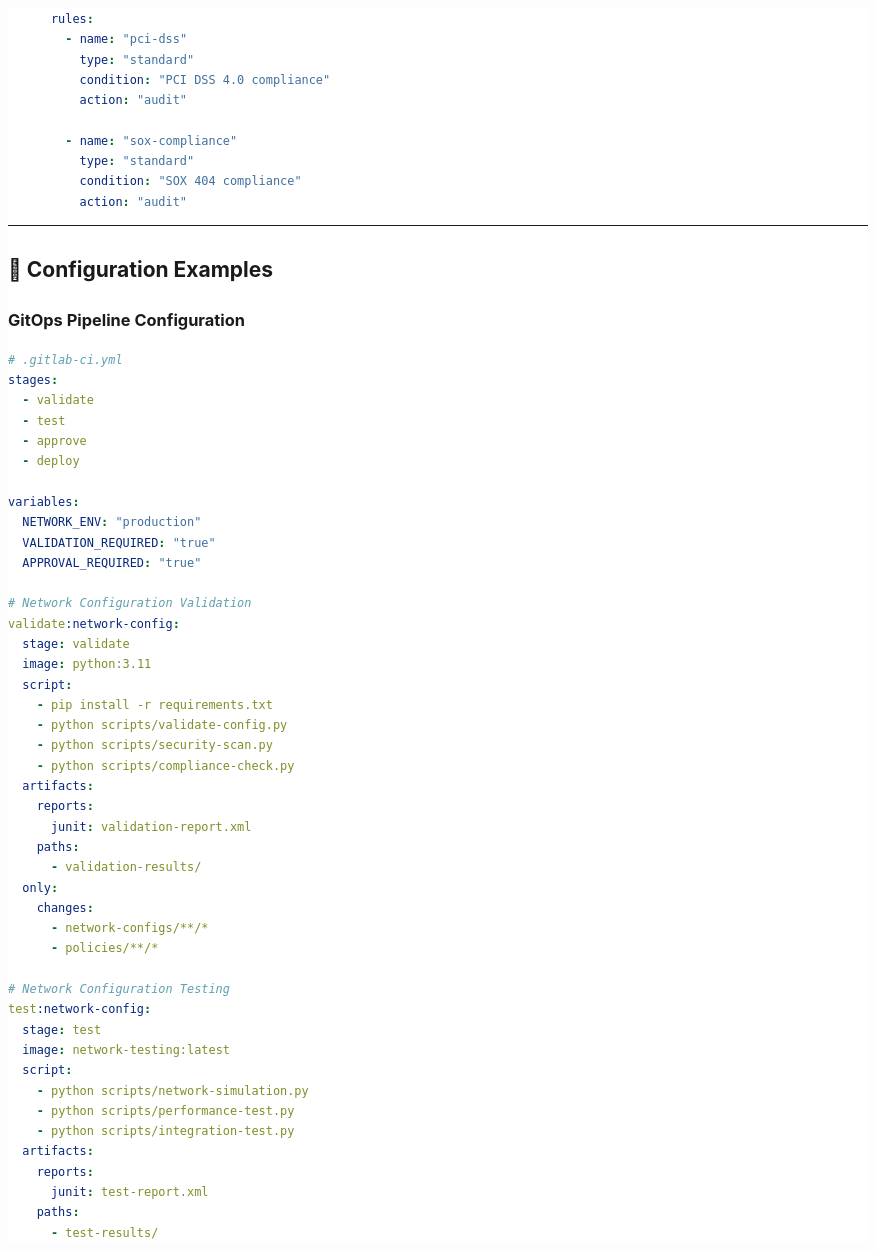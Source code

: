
 ```yaml
      rules:
        - name: "pci-dss"
          type: "standard"
          condition: "PCI DSS 4.0 compliance"
          action: "audit"

        - name: "sox-compliance"
          type: "standard"
          condition: "SOX 404 compliance"
          action: "audit"
```

---

## 🔧 **Configuration Examples**

### **GitOps Pipeline Configuration**

```yaml
# .gitlab-ci.yml
stages:
  - validate
  - test
  - approve
  - deploy

variables:
  NETWORK_ENV: "production"
  VALIDATION_REQUIRED: "true"
  APPROVAL_REQUIRED: "true"

# Network Configuration Validation
validate:network-config:
  stage: validate
  image: python:3.11
  script:
    - pip install -r requirements.txt
    - python scripts/validate-config.py
    - python scripts/security-scan.py
    - python scripts/compliance-check.py
  artifacts:
    reports:
      junit: validation-report.xml
    paths:
      - validation-results/
  only:
    changes:
      - network-configs/**/*
      - policies/**/*

# Network Configuration Testing
test:network-config:
  stage: test
  image: network-testing:latest
  script:
    - python scripts/network-simulation.py
    - python scripts/performance-test.py
    - python scripts/integration-test.py
  artifacts:
    reports:
      junit: test-report.xml
    paths:
      - test-results/
```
------------------------------
• PROBLEM DESCRIPTION:
Only a number is needed here: how many lines of the data include the word "true"?

• WRITTEN RESPONSE:
2